In which the columnist takes a stroll down memory lane, and hopefully has a point about cycling in there somewhere.

AFP/Getty

I've been re-reading Slaying the Badger by Richard Moore to get/keep myself excited about the upcoming week of Alps stages of this year's Tour, and at the same time gotten Mrs. PdC hooked on Netflix cycling documentaries. We just wrapped up "The Accidental Death of Marco Pantani" and the Lance Armstrong one, "at all costs" or something like that. My wife is a casual fan of cycling at best, but she finds something about these dramatic retellings of racing life to be compelling, and I'll be the last person to question it. [Spoiler alert: Lance is a jerk.] It's made for an engaging week, dull racing notwithstanding.

But I stumbled on one passage from Moore's book that really made me wonder. There, Paul Koechli, the somewhat unorthodox manager of the La Vie Claire squad in its heady early days, told Andy Hampsten as he attacked on a stage to Superbagneres that he should go for it and try to win the Tour. Not the stage, the whole Tour. Hampsten recalled that he made a brief foray forward to take some pressure off Greg LeMond, his team leader notwithstanding the ongoing war with teammate Bernard Hinault, and didn't possess the legs to really go on up the road. It was enough that LeMond was riding well and moving into position to assume the race lead from a bonking Hinault, who was putting the finishing touches on one of the worst decisions of his entire racing career.

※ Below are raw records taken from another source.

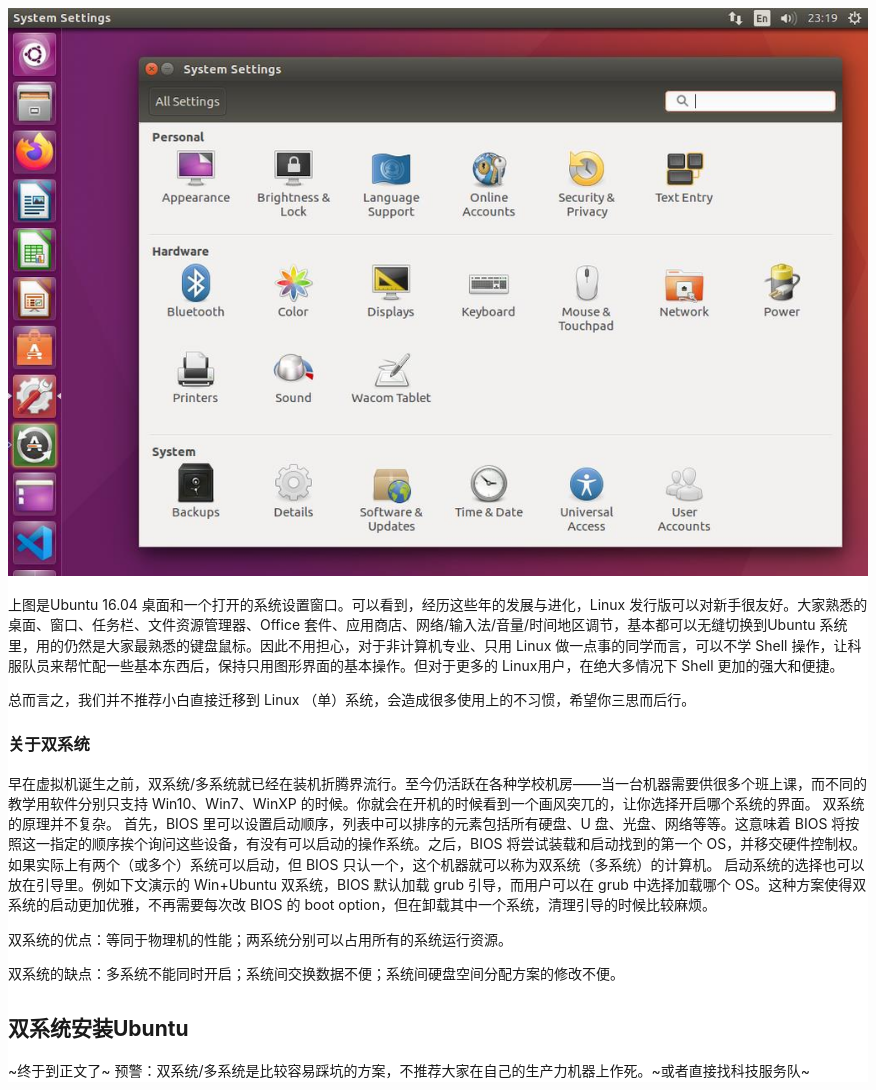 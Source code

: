 ![1668699594791](image/Linux/1668699594791.png)

上图是Ubuntu 16.04 桌面和一个打开的系统设置窗口。可以看到，经历这些年的发展与进化，Linux 发行版可以对新手很友好。大家熟悉的桌面、窗口、任务栏、文件资源管理器、Office 套件、应用商店、网络/输入法/音量/时间地区调节，基本都可以无缝切换到Ubuntu 系统里，用的仍然是大家最熟悉的键盘鼠标。因此不用担心，对于非计算机专业、只用 Linux 做一点事的同学而言，可以不学 Shell 操作，让科服队员来帮忙配一些基本东西后，保持只用图形界面的基本操作。但对于更多的 Linux用户，在绝大多情况下 Shell 更加的强大和便捷。

总而言之，我们并不推荐小白直接迁移到 Linux （单）系统，会造成很多使用上的不习惯，希望你三思而后行。

### 关于双系统

早在虚拟机诞生之前，双系统/多系统就已经在装机折腾界流行。至今仍活跃在各种学校机房——当一台机器需要供很多个班上课，而不同的教学用软件分别只支持 Win10、Win7、WinXP 的时候。你就会在开机的时候看到一个画风突兀的，让你选择开启哪个系统的界面。
双系统的原理并不复杂。 首先，BIOS 里可以设置启动顺序，列表中可以排序的元素包括所有硬盘、U 盘、光盘、网络等等。这意味着 BIOS 将按照这一指定的顺序挨个询问这些设备，有没有可以启动的操作系统。之后，BIOS 将尝试装载和启动找到的第一个 OS，并移交硬件控制权。如果实际上有两个（或多个）系统可以启动，但 BIOS 只认一个，这个机器就可以称为双系统（多系统）的计算机。
启动系统的选择也可以放在引导里。例如下文演示的 Win+Ubuntu 双系统，BIOS 默认加载 grub 引导，而用户可以在 grub 中选择加载哪个 OS。这种方案使得双系统的启动更加优雅，不再需要每次改 BIOS 的 boot option，但在卸载其中一个系统，清理引导的时候比较麻烦。

双系统的优点：等同于物理机的性能；两系统分别可以占用所有的系统运行资源。

双系统的缺点：多系统不能同时开启；系统间交换数据不便；系统间硬盘空间分配方案的修改不便。

## 双系统安装Ubuntu

~终于到正文了~
预警：双系统/多系统是比较容易踩坑的方案，不推荐大家在自己的生产力机器上作死。~或者直接找科技服务队~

Hinault and LeMond on Alpe d'Huez

Everyone gets a pony! AFP-Getty Images

For the uninitiated: in 1986 Hinault entered the Tour with a chance to become the first six-time winner, but had promised LeMond he'd work for the American to win the Tour. This was because in 1985, Hinault crashed in the maillot jaune and was barely hanging on to his form in the final week of the Tour, but LeMond, who could have sauntered up the road to Luz Ardiden and won the entire race, agreed not to, out of respect for his captain and ostensibly because of the vague threat posed by Stephen Roche, riding with LeMond and sitting six minutes back on GC. There was some underhandedness that comes with being a total outsider in a traditional sports atmosphere, in France, and working for no less an icon than Hinault. But whatever, the deal was made that LeMond would defend Hinault, knowing that he was the Badger's successor. Only Hinault, for vague and complex reasons, set out to attack LeMond from the start of the '86 Tour, and when attacked for attacking his teammate, his response was to attack some more. Which begat the bonk, and a super-strong LeMond did what he needed to in order to become the first (and last official) American Tour winner.

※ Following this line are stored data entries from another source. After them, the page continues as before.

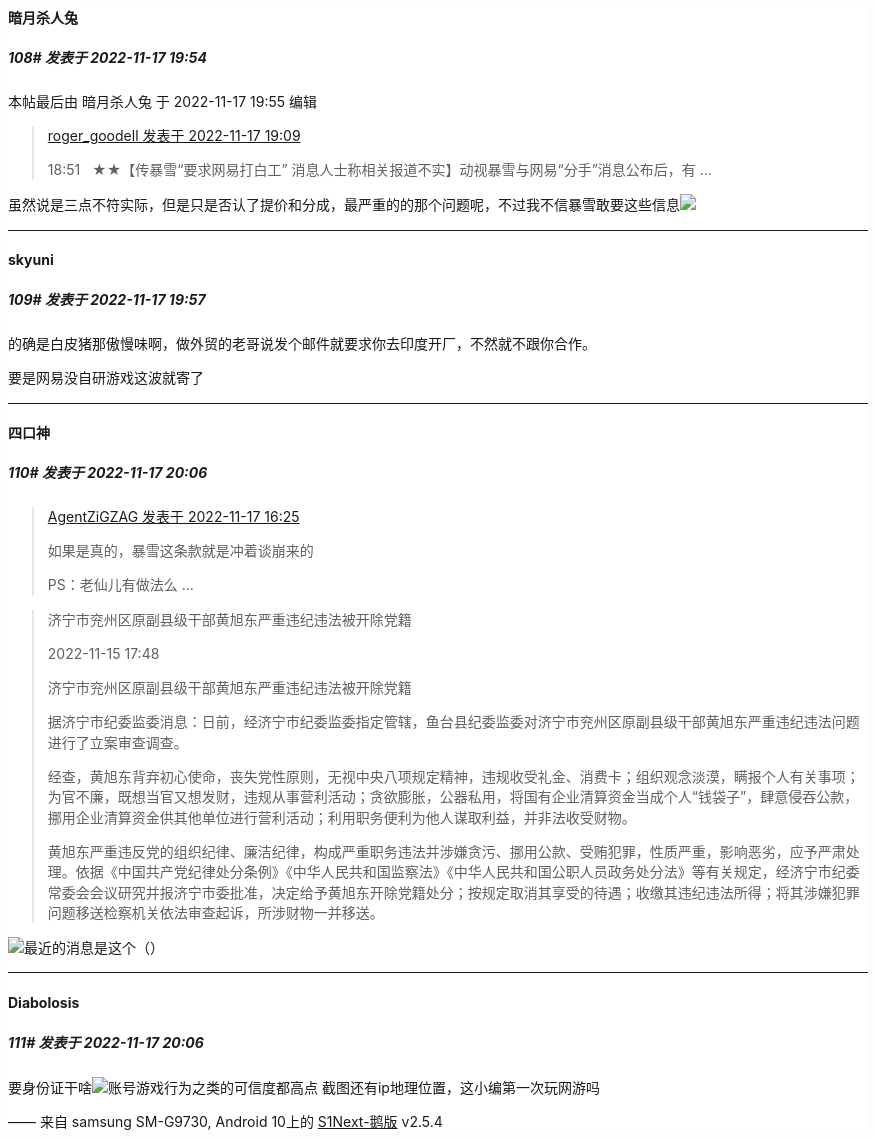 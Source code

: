 ####  暗月杀人兔  
##### 108#       发表于 2022-11-17 19:54

 本帖最后由 暗月杀人兔 于 2022-11-17 19:55 编辑 
<blockquote><a href="httphttps://bbs.saraba1st.com/2b/forum.php?mod=redirect&amp;goto=findpost&amp;pid=58477184&amp;ptid=2105463" target="_blank">roger_goodell 发表于 2022-11-17 19:09</a>

18:51   ★★【传暴雪“要求网易打白工” 消息人士称相关报道不实】动视暴雪与网易“分手”消息公布后，有 ...</blockquote>
虽然说是三点不符实际，但是只是否认了提价和分成，最严重的的那个问题呢，不过我不信暴雪敢要这些信息<img src="https://static.saraba1st.com/image/smiley/face2017/067.png" referrerpolicy="no-referrer">

*****

####  skyuni  
##### 109#       发表于 2022-11-17 19:57

的确是白皮猪那傲慢味啊，做外贸的老哥说发个邮件就要求你去印度开厂，不然就不跟你合作。

要是网易没自研游戏这波就寄了



*****

####  四口神  
##### 110#       发表于 2022-11-17 20:06

<blockquote><a href="httphttps://bbs.saraba1st.com/2b/forum.php?mod=redirect&amp;goto=findpost&amp;pid=58475412&amp;ptid=2105463" target="_blank">AgentZiGZAG 发表于 2022-11-17 16:25</a>

如果是真的，暴雪这条款就是冲着谈崩来的

PS：老仙儿有做法么 ...</blockquote><blockquote>济宁市兖州区原副县级干部黄旭东严重违纪违法被开除党籍 

2022-11-15 17:48

济宁市兖州区原副县级干部黄旭东严重违纪违法被开除党籍

据济宁市纪委监委消息：日前，经济宁市纪委监委指定管辖，鱼台县纪委监委对济宁市兖州区原副县级干部黄旭东严重违纪违法问题进行了立案审查调查。

经查，黄旭东背弃初心使命，丧失党性原则，无视中央八项规定精神，违规收受礼金、消费卡；组织观念淡漠，瞒报个人有关事项；为官不廉，既想当官又想发财，违规从事营利活动；贪欲膨胀，公器私用，将国有企业清算资金当成个人“钱袋子”，肆意侵吞公款，挪用企业清算资金供其他单位进行营利活动；利用职务便利为他人谋取利益，并非法收受财物。

黄旭东严重违反党的组织纪律、廉洁纪律，构成严重职务违法并涉嫌贪污、挪用公款、受贿犯罪，性质严重，影响恶劣，应予严肃处理。依据《中国共产党纪律处分条例》《中华人民共和国监察法》《中华人民共和国公职人员政务处分法》等有关规定，经济宁市纪委常委会会议研究并报济宁市委批准，决定给予黄旭东开除党籍处分；按规定取消其享受的待遇；收缴其违纪违法所得；将其涉嫌犯罪问题移送检察机关依法审查起诉，所涉财物一并移送。</blockquote>
<img src="https://static.saraba1st.com/image/smiley/face2017/068.png" referrerpolicy="no-referrer">最近的消息是这个（）

*****

####  Diabolosis  
##### 111#       发表于 2022-11-17 20:06

要身份证干啥<img src="https://static.saraba1st.com/image/smiley/face2017/001.png" referrerpolicy="no-referrer">账号游戏行为之类的可信度都高点
截图还有ip地理位置，这小编第一次玩网游吗

—— 来自 samsung SM-G9730, Android 10上的 [S1Next-鹅版](https://github.com/ykrank/S1-Next/releases) v2.5.4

Anyway, the point of this was that Koechli subscribed to a form of extreme team-ism in his tactical approach. Backing up, we here will tell anyone who asks, in our forum or in any other walk of life, that cycling is in fact a team sport. We say that in order to make casual fans pay attention to the nuances of a race, where team tactics quite often affect the outcome in dramatic ways, and which you can spot if you're paying attention. So yeah, cycling is a team sport.

But is it a team sport to the exclusion of the individual? That appears to be where Koechli was coming from, and it's a little nuts. Koechli's philosophy was simply that as long as someone from the team won the Tour, he was fine with it. To this end, he insisted on a hyper-aggressive strategy of getting a rider in every breakaway over the three weeks of Le Tour. Which sounds ludicrous for a dominant team like La Vie Claire, except that they were so dominant politically (people asking Hinault before stopping to pee) and in terms of pure strength that they could, and did, place rider after rider in the typical stage breakaways. Between stages 13 and 20 of the 1986 Tour, they won five stages, including wins from the break by Niki Ruttiman and Jean-Francois Bernard. That's crazy enough, but it was all in service of the team winning. Which gets you to moments like Superbagneres, where your last year's captain is busy undermining your this year's captain, so you tell your future captain to take off to pursue his own result.

Jeff Bernard in 1986 stage

Jeff Bernard, pursuing a stage win, for which owner Bernard Tapie promised him a Porsche. Bernard won and Tapie paid, the last part being the most remarkable development. AFP/Getty Images

Did this strategy keep teams off balance? Sure, maybe. If you have a lineup of three or four grand tour winners, like La Vie Claire, it might be an effective way to do things. It's definitely a great way to win the Tour of Flanders. But in a grand tour, 99.9% of the time everyone knows who your strongest guy is, so sending his domestiques on the attack will generate laughter in response and will weaken the chances of your best rider.

Only one guy can win, and the La Vie Claire free-for-all approach to total team attacking isn't even remotely realistic, or even all that smart. LeMond was under constant pressure from his team, rather than receiving help from them, and much more vulnerable to Urs Zimmerman than had he and his team worked together to assert LeMond's will over the race, throughout. Koechli's approach was a great way to win stages, but as a GC strategy for anyone with any sensitivity -- in other words, for anyone besides Hinault -- it was too clever by half. Ultimately, it's debatable whether this was really even a strategy or just team owner Bernard Tapie's misguided fantasy about how cycling works.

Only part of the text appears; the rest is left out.